I didn't get to see the system in action, but from what I learned during my visit to MIT, affordable holographic video will be arriving sooner than you might expect. Read below for details on the innovative tech that has gone into shrinking a dining room table-sized system to something you can fit into your pocket, the exciting possibilities that holovideo enables, and more.

Prof. Bove, Jr. explains how his group got involved with holovideo, and discusses the advantages of holovideo over autostereo technologies:

In about 1989 / 1990 [Stephen Benton’s team] created the world’s first holographic video display, which was called the Mark 1. My group got involved because we were doing hardware and software for processing video and graphics in real time. So we ended up getting involved in some of the electronics and software to drive the electro-optics that Steve’s crew were building. In the mid-90’s they built a 2nd generation display, the Mark 2 display. We were continuing to be involved in the development of that. And there are lots of interesting things that you can do with a holographic video display. It’s not just that it’s no glasses – autostereoscopic – but it’s also that you can, like with any hologram, you can make the object be in front of the physical display – subject to the fact that you’re vignetted by the frame of the screen so you can’t have objects hang out beyond the edges. But subject to that, you can make objects be out in front, which means that you could do haptic interfaces, gestural interfaces, interact directly with things. We had a student do a PhD dissertation here about 8 years ago on haptic interfaces to objects displayed in holovideo, which most volumetric displays don’t let you do, because the view volume is inside a box, or under a dome, or something like that. So we were very interested in the interaction possibilities.

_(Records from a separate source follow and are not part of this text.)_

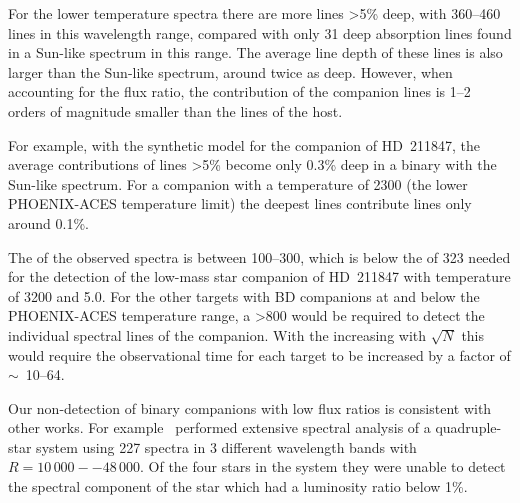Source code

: For the lower temperature spectra there are more lines >5\% deep, with 360--460 lines in this wavelength range, compared with only 31 deep absorption lines found in a Sun-like spectrum in this range.
The average line depth of these lines is also larger than the Sun-like spectrum, around twice as deep.
However, when accounting for the flux ratio, the contribution of the companion lines is 1--2 orders of magnitude smaller than the lines of the host.

For example, with the synthetic model for the companion of {HD~211847}, the average contributions of lines >5\% become only 0.3\% deep in a binary with the Sun-like spectrum.
For a companion with a temperature of 2300\K{} (the lower {PHOENIX-ACES} temperature limit) the deepest lines contribute lines only around 0.1\%.


The \snr{} of the observed spectra is between 100--300, which is below the \snr{} of 323 needed for the detection of the low-mass star companion of {HD~211847} with temperature of 3200\K{} and \logg{} 5.0.
For the other targets with {BD} companions at and below the {PHOENIX-ACES} temperature range, a \snr{} >800  would be required to detect the individual spectral lines of the companion.
With the \snr{} increasing with \(\sqrt{N}\) this would require the observational time for each target to be increased by a factor of \(\sim\)~10--64.

Our non-detection of binary companions with low flux ratios is consistent with other works.
For example~\citet{nemravova_xtauri_2016} performed extensive spectral analysis of a quadruple-star system  using 227 spectra in 3 different wavelength bands with \(R=10\,000--48\,000\).
Of the four stars in the system they were unable to detect the spectral component of the star which had a luminosity ratio below 1\%.




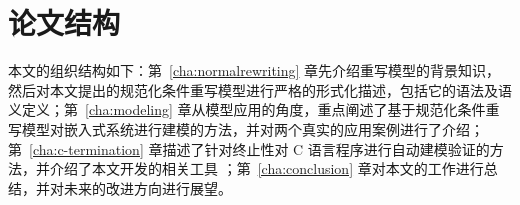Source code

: \section{论文结构}

本文的组织结构如下：第~\ref{cha:normalrewriting} 章先介绍重写模型的背景知识，然后对本文提出的规范化条件重写模型进行严格的形式化描述，包括它的语法及语义定义；第~\ref{cha:modeling} 章从模型应用的角度，重点阐述了基于规范化条件重写模型对嵌入式系统进行建模的方法，并对两个真实的应用案例进行了介绍；第~\ref{cha:c-termination} 章描述了针对终止性对 C 语言程序进行自动建模验证的方法，并介绍了本文开发的相关工具 \CTerm；第~\ref{cha:conclusion} 章对本文的工作进行总结，并对未来的改进方向进行展望。 
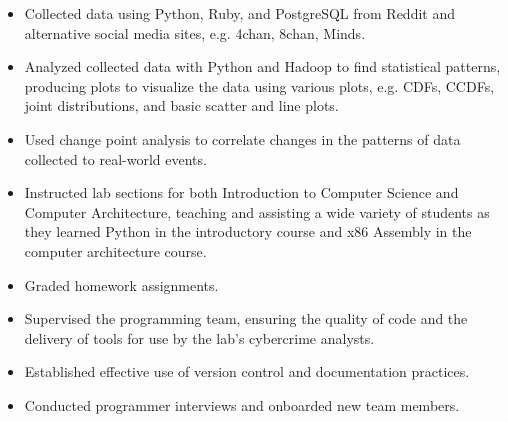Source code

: \documentclass[10pt]{setzer_resume}
\begin{document}
  \begin{itemize}[nosep]%
    \item Collected data using Python, Ruby, and PostgreSQL from Reddit and alternative social media sites, e.g. 4chan, 8chan, Minds.
    \item Analyzed collected data with Python and Hadoop to find statistical patterns, producing plots to visualize the data using various plots, e.g. CDFs, CCDFs, joint distributions, and basic scatter and line plots.
    \item Used change point analysis to correlate changes in the patterns of data collected to real-world events.
  \end{itemize}


  \begin{itemize}[nosep]
    \item Instructed lab sections for both Introduction to Computer Science and Computer Architecture, teaching and assisting a wide variety of students as they learned Python in the introductory course and x86 Assembly in the computer architecture course.
    \item Graded homework assignments.
  \end{itemize}


  \begin{itemize}[nosep]
    \item Supervised the programming team, ensuring the quality of code and the delivery of tools for use by the lab's cybercrime analysts.
    \item Established effective use of version control and documentation practices.
    \item Conducted programmer interviews and onboarded new team members.
  \end{itemize}

\end{document}
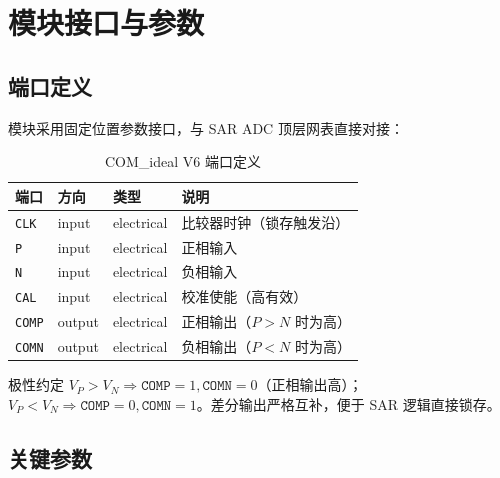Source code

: \documentclass[UTF8,a4paper,11pt]{ctexart}
\newcommand{\code}[1]{\texttt{#1}}
\begin{document}
\section{模块接口与参数}

\subsection{端口定义}

模块采用固定位置参数接口，与 SAR ADC 顶层网表直接对接：

\begin{table}[H]
\centering
\caption{COM\_ideal V6 端口定义}
\label{tab:ports}
\small
\begin{tabularx}{\textwidth}{l l l X}
\toprule
端口 & 方向 & 类型 & 说明 \\
\midrule
\code{CLK} & input & electrical & 比较器时钟（锁存触发沿） \\
\code{P} & input & electrical & 正相输入 \\
\code{N} & input & electrical & 负相输入 \\
\code{CAL} & input & electrical & 校准使能（高有效） \\
\code{COMP} & output & electrical & 正相输出（$P>N$ 时为高） \\
\code{COMN} & output & electrical & 负相输出（$P<N$ 时为高） \\
\bottomrule
\end{tabularx}
\end{table}

\begin{notebox}{极性约定}
$V_P > V_N \Rightarrow \code{COMP}=1, \code{COMN}=0$（正相输出高）；$V_P < V_N \Rightarrow \code{COMP}=0, \code{COMN}=1$。差分输出严格互补，便于 SAR 逻辑直接锁存。
\end{notebox}

\subsection{关键参数}
\end{document}
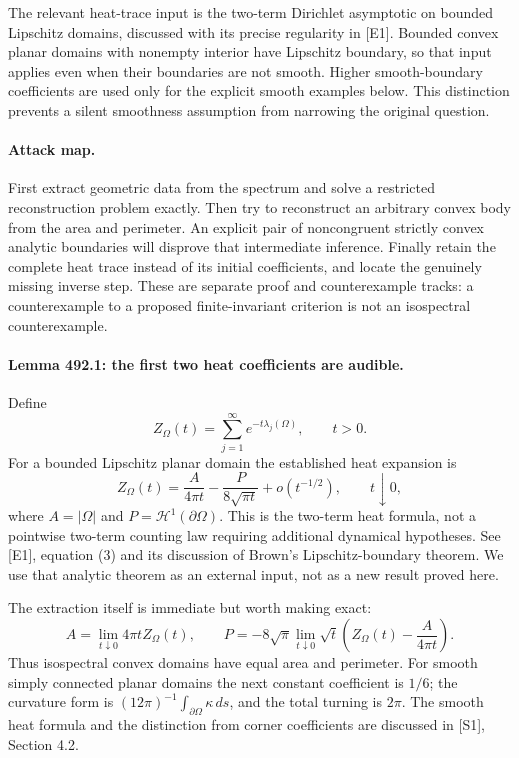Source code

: \documentclass[11pt]{article}
\begin{document}
The relevant heat-trace input is the two-term Dirichlet asymptotic on
bounded Lipschitz domains, discussed with its precise regularity in [E1].
Bounded convex planar domains with nonempty interior have Lipschitz
boundary, so that input applies even when their boundaries are not smooth.
Higher smooth-boundary coefficients are used only for the explicit smooth
examples below. This distinction prevents a silent smoothness assumption
from narrowing the original question.

\paragraph{Attack map.}
First extract geometric data from the spectrum and solve a restricted
reconstruction problem exactly. Then try to reconstruct an arbitrary convex
body from the area and perimeter. An explicit pair of noncongruent strictly
convex analytic boundaries will disprove that intermediate inference.
Finally retain the complete heat trace instead of its initial coefficients,
and locate the genuinely missing inverse step. These are separate proof and
counterexample tracks: a counterexample to a proposed finite-invariant
criterion is not an isospectral counterexample.

\paragraph{Lemma 492.1: the first two heat coefficients are audible.}
Define
\[
 Z_\Omega(t)=\sum_{j=1}^{\infty}e^{-t\lambda_j(\Omega)},
                 \qquad t>0.
\]
For a bounded Lipschitz planar domain the established heat expansion is
\begin{equation}\label{a492:heat}
 Z_\Omega(t)=\frac{A}{4\pi t}
       -\frac{P}{8\sqrt{\pi t}}+o(t^{-1/2}),\qquad t\downarrow0,
\end{equation}
where $A=|\Omega|$ and $P=\mathcal H^1(\partial\Omega)$. This is the
two-term heat formula, not a pointwise two-term counting law requiring
additional dynamical hypotheses. See [E1], equation (3) and its discussion
of Brown's Lipschitz-boundary theorem. We use that analytic theorem as an
external input, not as a new result proved here.

The extraction itself is immediate but worth making exact:
\begin{equation}\label{a492:extract}
 A=\lim_{t\downarrow0}4\pi t Z_\Omega(t),\qquad
 P=-8\sqrt\pi\lim_{t\downarrow0}\sqrt t
       \left(Z_\Omega(t)-\frac{A}{4\pi t}\right).
\end{equation}
Thus isospectral convex domains have equal area and perimeter. For smooth
simply connected planar domains the next constant coefficient is $1/6$;
the curvature form is $(12\pi)^{-1}\int_{\partial\Omega}\kappa\,ds$,
and the total turning is $2\pi$. The smooth heat formula and the distinction
from corner coefficients are discussed in [S1], Section 4.2.
\end{document}
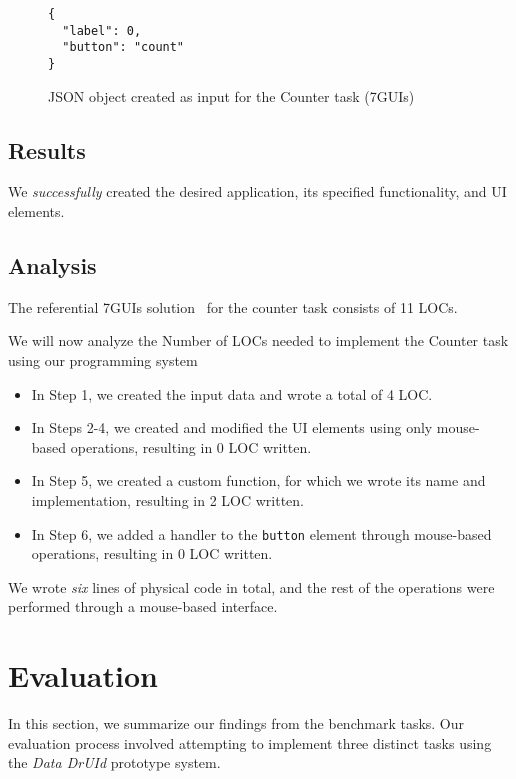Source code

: \begin{figure}[htbp]
	\caption{JSON object created as input for the Counter task (7GUIs)}
	\label{fig:temp-json}
	\begin{lstlisting}
{
  "label": 0,
  "button": "count"
}
    \end{lstlisting}
\end{figure}

\subsection{Results}
We \emph{successfully} created the desired application, its specified functionality, and UI elements.

\subsection{Analysis}
The referential 7GUIs solution~\cite{7guis-React-TypeScript-MobX/src/app/guis/counter.tsx} for the counter task consists of 11 LOCs.

We will now analyze the Number of LOCs needed to implement the Counter task using our programming system
\begin{itemize}
	\item In Step 1, we created the input data and wrote a total of 4 LOC.
	\item   In Steps 2-4, we created and modified the UI elements using only mouse-based operations, resulting in 0 LOC written.
	\item   In Step 5, we created a custom function, for which we wrote its name and implementation, resulting in 2 LOC written.
	\item   In Step 6, we added a handler to the \texttt{button} element through mouse-based operations, resulting in 0 LOC written.
\end{itemize}
We wrote \emph{six} lines of physical code in total, and the rest of the operations were performed through a mouse-based interface.
\section{Evaluation}
In this section, we summarize our findings from the benchmark tasks.
Our evaluation process involved attempting to implement three distinct tasks using the \emph{Data DrUId} prototype system.


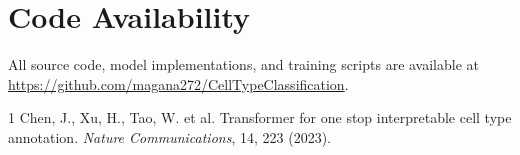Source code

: \documentclass[11pt,letterpaper]{article}
\begin{document}
\section*{Code Availability}
All source code, model implementations, and training scripts are available at
\url{https://github.com/magana272/CellTypeClassification}.


\begin{thebibliography}{1}
Chen, J., Xu, H., Tao, W. et al.
\newblock Transformer for one stop interpretable cell type annotation.
\newblock \emph{Nature Communications}, 14, 223 (2023).
\end{thebibliography}
\end{document}
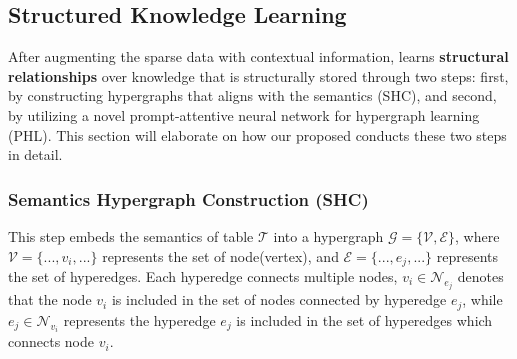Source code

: \subsection{Structured Knowledge Learning}
After augmenting the sparse data with contextual information, \name learns \textbf{structural relationships} over knowledge that is structurally stored through two steps: first, by constructing hypergraphs that aligns with the semantics (SHC), and second, by utilizing a novel prompt-attentive neural network for hypergraph learning (PHL). This section will elaborate on how our proposed \name conducts these two steps in detail.

\subsubsection{Semantics Hypergraph Construction (SHC)} \label{sec:SHC}
This step embeds the semantics of table $\mathcal{T}$ into a hypergraph $\mathcal{G}=\{\mathcal{V},\mathcal{E}\}$, where $\mathcal{V}=\{..., v_{i}, ...\}$ represents the set of node(vertex), and $\mathcal{E}=\{..., e_{j}, ...\}$ represents the set of hyperedges. Each hyperedge connects multiple nodes, $v_i\in \mathcal{N}_{e_j}$ denotes that the node $v_i$ is included in the set of nodes connected by hyperedge $e_j$, while $e_j\in\mathcal{N}_{v_i}$ represents the hyperedge $e_j$ is included in the set of hyperedges which connects node $v_i$. %
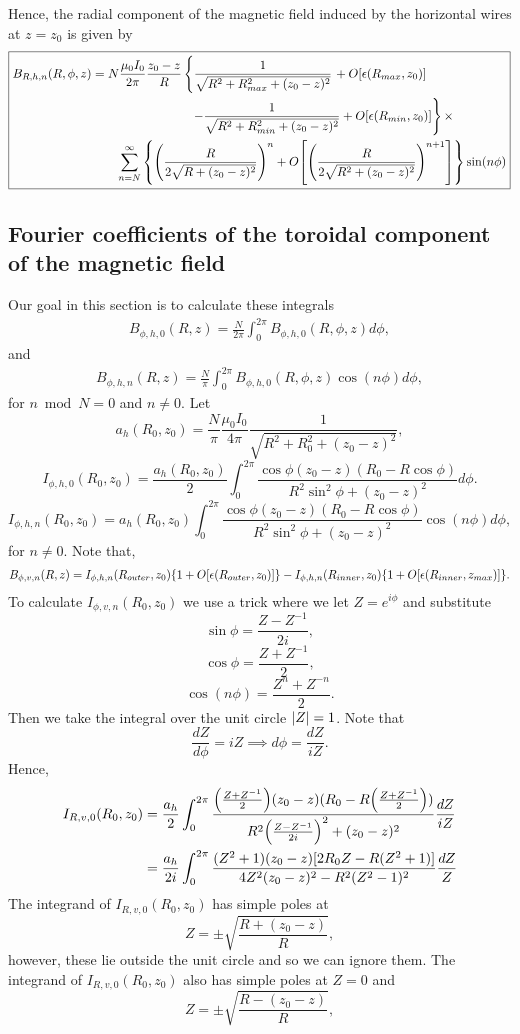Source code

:\documentclass{article}
\begin{document}
Hence, the radial component of the magnetic field induced by the horizontal wires at $z=z_0$
is given by
\[
\boxed{
\begin{aligned}
B_{R,h,n}(R, \phi, z) &= N\frac{\mu_0I_0}{2\pi}\frac{z_0-z}{R}\left\{\frac{1}{\sqrt{R^2+R_{max}^2+(z_0-z)^2}}\right. + O[\epsilon(R_{max}, z_0)] \\
&\qquad\qquad\qquad\qquad\left.-\frac{1}{\sqrt{R^2+R_{min}^2+(z_0-z)^2}} + O[\epsilon(R_{min}, z_0)]\right\}\times \\
&\qquad\sum_{n=N}^{\infty}\qty{\qty(\frac{R}{2\sqrt{R+(z_0-z)^2}})^{n}+O\qty[\qty(\frac{R}{2\sqrt{R^2+(z_0-z)^2}})^{n+1}]}\sin(n\phi)
\end{aligned}
}
\]

\subsection{Fourier coefficients of the toroidal component of the magnetic field}

Our goal in this section is to calculate these integrals
\[\begin{aligned}
B_{\phi, h, 0}(R, z)= \frac{N}{2\pi}\int_0^{2\pi} B_{\phi, h, 0}(R, \phi, z)d\phi,
\end{aligned}\]
and
\[\begin{aligned}
B_{\phi, h, n}(R, z)= \frac{N}{\pi}\int_0^{2\pi} B_{\phi, h, 0}(R, \phi, z)\cos(n\phi)d\phi,
\end{aligned}\]
for $n \bmod N = 0$ and $n\ne0$.
Let
\[a_h(R_0, z_0)=\frac{N}{\pi}\frac{\mu_0 I_0}{4\pi}\frac{1}{\sqrt{R^2+R_0^2+(z_0-z)^2}},\]
\[I_{\phi,h,0}(R_0, z_0) = \frac{a_h(R_0, z_0)}{2}\int_0^{2\pi}\frac{\cos\phi(z_0-z)(R_0-R\cos\phi)}{R^2\sin^2\phi+(z_0-z)^2} d\phi.\]
\[I_{\phi,h,n}(R_0, z_0) = a_h(R_0, z_0)\int_0^{2\pi}\frac{\cos\phi(z_0-z)(R_0-R\cos\phi)}{R^2\sin^2\phi+(z_0-z)^2}\cos(n\phi) d\phi,\]
for $n\ne 0$.
Note that,
\[\begin{aligned}
B_{\phi, v, n}(R, z)= I_{\phi,h,n}(R_{outer}, z_0)\qty{1+O[\epsilon(R_{outer}, z_0)]} - I_{\phi,h,n}(R_{inner}, z_0)\qty{1+O[\epsilon(R_{inner}, z_{max})]}.
\end{aligned}\]
To calculate $I_{\phi,v,n}(R_0, z_0)$  we use a trick where we let $Z=e^{i\phi}$ and substitute
\[\sin\phi = \frac{Z-Z^{-1}}{2i},\]
\[\cos\phi = \frac{Z+Z^{-1}}{2},\]
\[\cos(n\phi) = \frac{Z^n+Z^{-n}}{2}.\]
Then we take the integral over the unit circle $\abs{Z}=1$.
Note that
\[\frac{dZ}{d\phi} = iZ \implies d\phi = \frac{dZ}{iZ}.\]
Hence,
\[\begin{aligned}
I_{R,v,0}(R_0, z_0) &= \frac{a_h}{2}\int_0^{2\pi}\frac{\qty(\frac{Z+Z^{-1}}{2})(z_0-z)(R_0-R\qty(\frac{Z+Z^{-1}}{2}))}{R^2\qty(\frac{Z-Z^{-1}}{2i})^2+(z_0-z)^2} \frac{dZ}{iZ} \\
&= \frac{a_h}{2i}\int_0^{2\pi}\frac{(Z^2+1)(z_0-z)[2R_0Z-R(Z^2+1)]}{4Z^2(z_0-z)^2-R^2(Z^2-1)^2} \frac{dZ}{Z}\\
\end{aligned}\]
The integrand of $I_{R,v,0}(R_0, z_0)$ has simple poles at
\[Z=\pm\sqrt{\frac{R+(z_0-z)}{R}},\]
however, these lie outside the unit circle and so we can ignore them.
The integrand of $I_{R,v,0}(R_0, z_0)$ also has simple poles at $Z=0$ and
\[Z=\pm\sqrt{\frac{R-(z_0-z)}{R}},\]
\end{document}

On his decision to turn holovideo into a consumer technology:

When Steve passed away we decided to move the whole holovideo project up into my group because we had been working on it for more than 10 years with Steve. We decided to take a slightly different spin on it. At the time – and this was roughly in the 2004-2005 time frame – I noted that there was going to be a push for 3D in the home, and I said, “OK, let’s try to make holographic video into a consumer technology.” So, what does that mean? It means, obviously, that you need a display technology that’s inexpensive – a few hundred dollars. You need content. You need processing. And you need a distribution mechanism. So what we predicted was that there was going to be a lot of stereo, and even multiview stereo content already available, so we wouldn’t need to deal with that. And there were going to be lots of 3D models. Every video game is represented as a 3D model. And if you can turn a 3D model into a hologram on the receiving end in real time, then the content and distribution is already taken care of – although there isn’t really a standard for transmitting 3D, people who have done online 3D games have demonstrated that it is practical to distribute 3D models in real time of reasonably high quality.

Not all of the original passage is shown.